La fonderie Ulalusa, « Fondre », en shimaore, de Pedro Garcia, auquel nous avions consacré un article, attend toujours pour passer d’un stade expérimental à industriel de pouvoir collecter un volume suffisant de canettes. Les 5 tonnes récupérés de ‘Yes We Canette’, or il faut 180 tonnes pour se professionnaliser, nous avait expliqué le porteur de projet, « après fusion des 180 tonnes de canettes, nous obtenons 150 tonnes net de métal. Au prix moyen de 2 euros le kilo d’aluminium, nous pourrions l’exporter et dégager un chiffre d’affaires de 300.000 euros. » Il faut pour cela contractualiser avec Citeo qui exporte les canettes compressées.

Une économie circulaire en attente de boucler la boucle

Sur le segment des déchets du BTP, tout reste à faire, « ils sont stockés mais pas retraités, alors que c’est obligatoire, rappelle Michel Charpentier, le porteur de projet est en cours d’achat d’une machine pour concasser et réutiliser ensuite, par exemple pour faire des routes. »

Le troisième entrepreneur, Abdallah Ibrahim, est plus avancé. C’est l’air assuré que ce pépiniériste, Pot Concept, nous explique avoir acheté un broyeur de végétaux, « l’objectif est d’arriver à 7.000 tonnes de déchets composables. Il manque encore le process ». C’est à dire la dalle en béton avec système d’aération forcée, « et l’investissement dans la logistique, les camions de ramassage et de manutention ». Le financement est bouclé, à 70% Ademe, de la défiscalisation et un accompagnement bancaire. Reste pour lui aussi l’essentiel : comment s’approvisionner en déchets. « Le SIDEVAM a accordé une DSP à la STAR sur ce secteur des déchets verts, mais contrairement à eux, nos déchets seront normés, prêts à être utilisés. » C’est son entreprise qui s’est chargée des déchets verts du stade de Tsoundzou, « ils sont prêts à être réutilisés ».

Ibrahim Oili Ali et Naimoudine Ibrahim (CCEE)

Le 4ème intervenant s’attaque aux volumineux D3E avec son entreprise Soa en cours de création à Bandraboua. Suivi par la BGE, Ibrahim Oili Ali est en pleine démarche d’ouverture de compte professionnel, « dès octobre-novembre, je devrais pouvoir commencer à reconditionner des appareils. » Idem, il est en quête de matière première, « je suis en train de négocier avec le SIDEVAM et Ecosytsème pour avoir l’autorisation de récupérer des déchets ». On le souhaite fort, alors que frigos et gazinières sont éparpillés dans la nature et attendent que ces organismes fortement subventionnés fassent le job. En attendant, histoire de se faire de la trésorerie, il commence le dépannage* à domicile d’appareils électroménagers et climatiseurs, fort de son Bac Pro en électronique et de son expérience de 5 ans chez Boulanger Bordeaux dans ce domaine.

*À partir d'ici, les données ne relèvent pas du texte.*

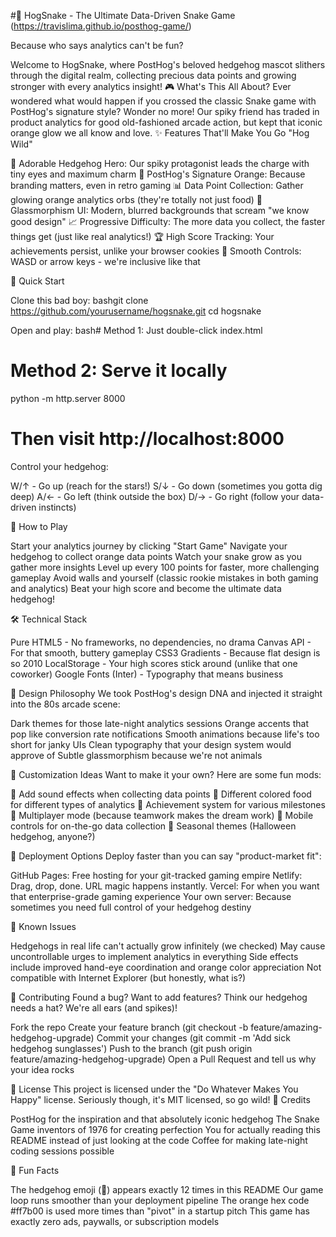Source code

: #🦔 HogSnake - The Ultimate Data-Driven Snake Game (https://travislima.github.io/posthog-game/)

Because who says analytics can't be fun?

Welcome to HogSnake, where PostHog's beloved hedgehog mascot slithers through the digital realm, collecting precious data points and growing stronger with every analytics insight!
🎮 What's This All About?
Ever wondered what would happen if you crossed the classic Snake game with PostHog's signature style? Wonder no more! Our spiky friend has traded in product analytics for good old-fashioned arcade action, but kept that iconic orange glow we all know and love.
✨ Features That'll Make You Go "Hog Wild"

🦔 Adorable Hedgehog Hero: Our spiky protagonist leads the charge with tiny eyes and maximum charm
🧡 PostHog's Signature Orange: Because branding matters, even in retro gaming
📊 Data Point Collection: Gather glowing orange analytics orbs (they're totally not just food)
🌟 Glassmorphism UI: Modern, blurred backgrounds that scream "we know good design"
📈 Progressive Difficulty: The more data you collect, the faster things get (just like real analytics!)
🏆 High Score Tracking: Your achievements persist, unlike your browser cookies
🎹 Smooth Controls: WASD or arrow keys - we're inclusive like that

🚀 Quick Start

Clone this bad boy:
bashgit clone https://github.com/yourusername/hogsnake.git
cd hogsnake

Open and play:
bash# Method 1: Just double-click index.html
# Method 2: Serve it locally
python -m http.server 8000
# Then visit http://localhost:8000

Control your hedgehog:

W/↑ - Go up (reach for the stars!)
S/↓ - Go down (sometimes you gotta dig deep)
A/← - Go left (think outside the box)
D/→ - Go right (follow your data-driven instincts)



🎯 How to Play

Start your analytics journey by clicking "Start Game"
Navigate your hedgehog to collect orange data points
Watch your snake grow as you gather more insights
Level up every 100 points for faster, more challenging gameplay
Avoid walls and yourself (classic rookie mistakes in both gaming and analytics)
Beat your high score and become the ultimate data hedgehog!

🛠 Technical Stack

Pure HTML5 - No frameworks, no dependencies, no drama
Canvas API - For that smooth, buttery gameplay
CSS3 Gradients - Because flat design is so 2010
LocalStorage - Your high scores stick around (unlike that one coworker)
Google Fonts (Inter) - Typography that means business

🎨 Design Philosophy
We took PostHog's design DNA and injected it straight into the 80s arcade scene:

Dark themes for those late-night analytics sessions
Orange accents that pop like conversion rate notifications
Smooth animations because life's too short for janky UIs
Clean typography that your design system would approve of
Subtle glassmorphism because we're not animals

🔧 Customization Ideas
Want to make it your own? Here are some fun mods:

🎵 Add sound effects when collecting data points
🌈 Different colored food for different types of analytics
🏅 Achievement system for various milestones
👥 Multiplayer mode (because teamwork makes the dream work)
📱 Mobile controls for on-the-go data collection
🎨 Seasonal themes (Halloween hedgehog, anyone?)

🚀 Deployment Options
Deploy faster than you can say "product-market fit":

GitHub Pages: Free hosting for your git-tracked gaming empire
Netlify: Drag, drop, done. URL magic happens instantly.
Vercel: For when you want that enterprise-grade gaming experience
Your own server: Because sometimes you need full control of your hedgehog destiny

🐛 Known Issues

Hedgehogs in real life can't actually grow infinitely (we checked)
May cause uncontrollable urges to implement analytics in everything
Side effects include improved hand-eye coordination and orange color appreciation
Not compatible with Internet Explorer (but honestly, what is?)

🤝 Contributing
Found a bug? Want to add features? Think our hedgehog needs a hat? We're all ears (and spikes)!

Fork the repo
Create your feature branch (git checkout -b feature/amazing-hedgehog-upgrade)
Commit your changes (git commit -m 'Add sick hedgehog sunglasses')
Push to the branch (git push origin feature/amazing-hedgehog-upgrade)
Open a Pull Request and tell us why your idea rocks

📜 License
This project is licensed under the "Do Whatever Makes You Happy" license. Seriously though, it's MIT licensed, so go wild!
🙏 Credits

PostHog for the inspiration and that absolutely iconic hedgehog
The Snake Game inventors of 1976 for creating perfection
You for actually reading this README instead of just looking at the code
Coffee for making late-night coding sessions possible

🎉 Fun Facts

The hedgehog emoji (🦔) appears exactly 12 times in this README
Our game loop runs smoother than your deployment pipeline
The orange hex code #ff7b00 is used more times than "pivot" in a startup pitch
This game has exactly zero ads, paywalls, or subscription models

Il doit encore acheter son véhicule, en apport personnel et micro-crédit Adie, alors que le reconditionnement va demander un gros investissement de 50.000 euros, pour lesquels il ira chercher un prêt bancaire.

Le CCE avait réuni les médias pour que ces initiatives soient connues de l’opinion publique et des élus du CD. Et puissent commencer à engranger dans leurs machines des déchets qui n’ont rien à faire à Dzoumogne.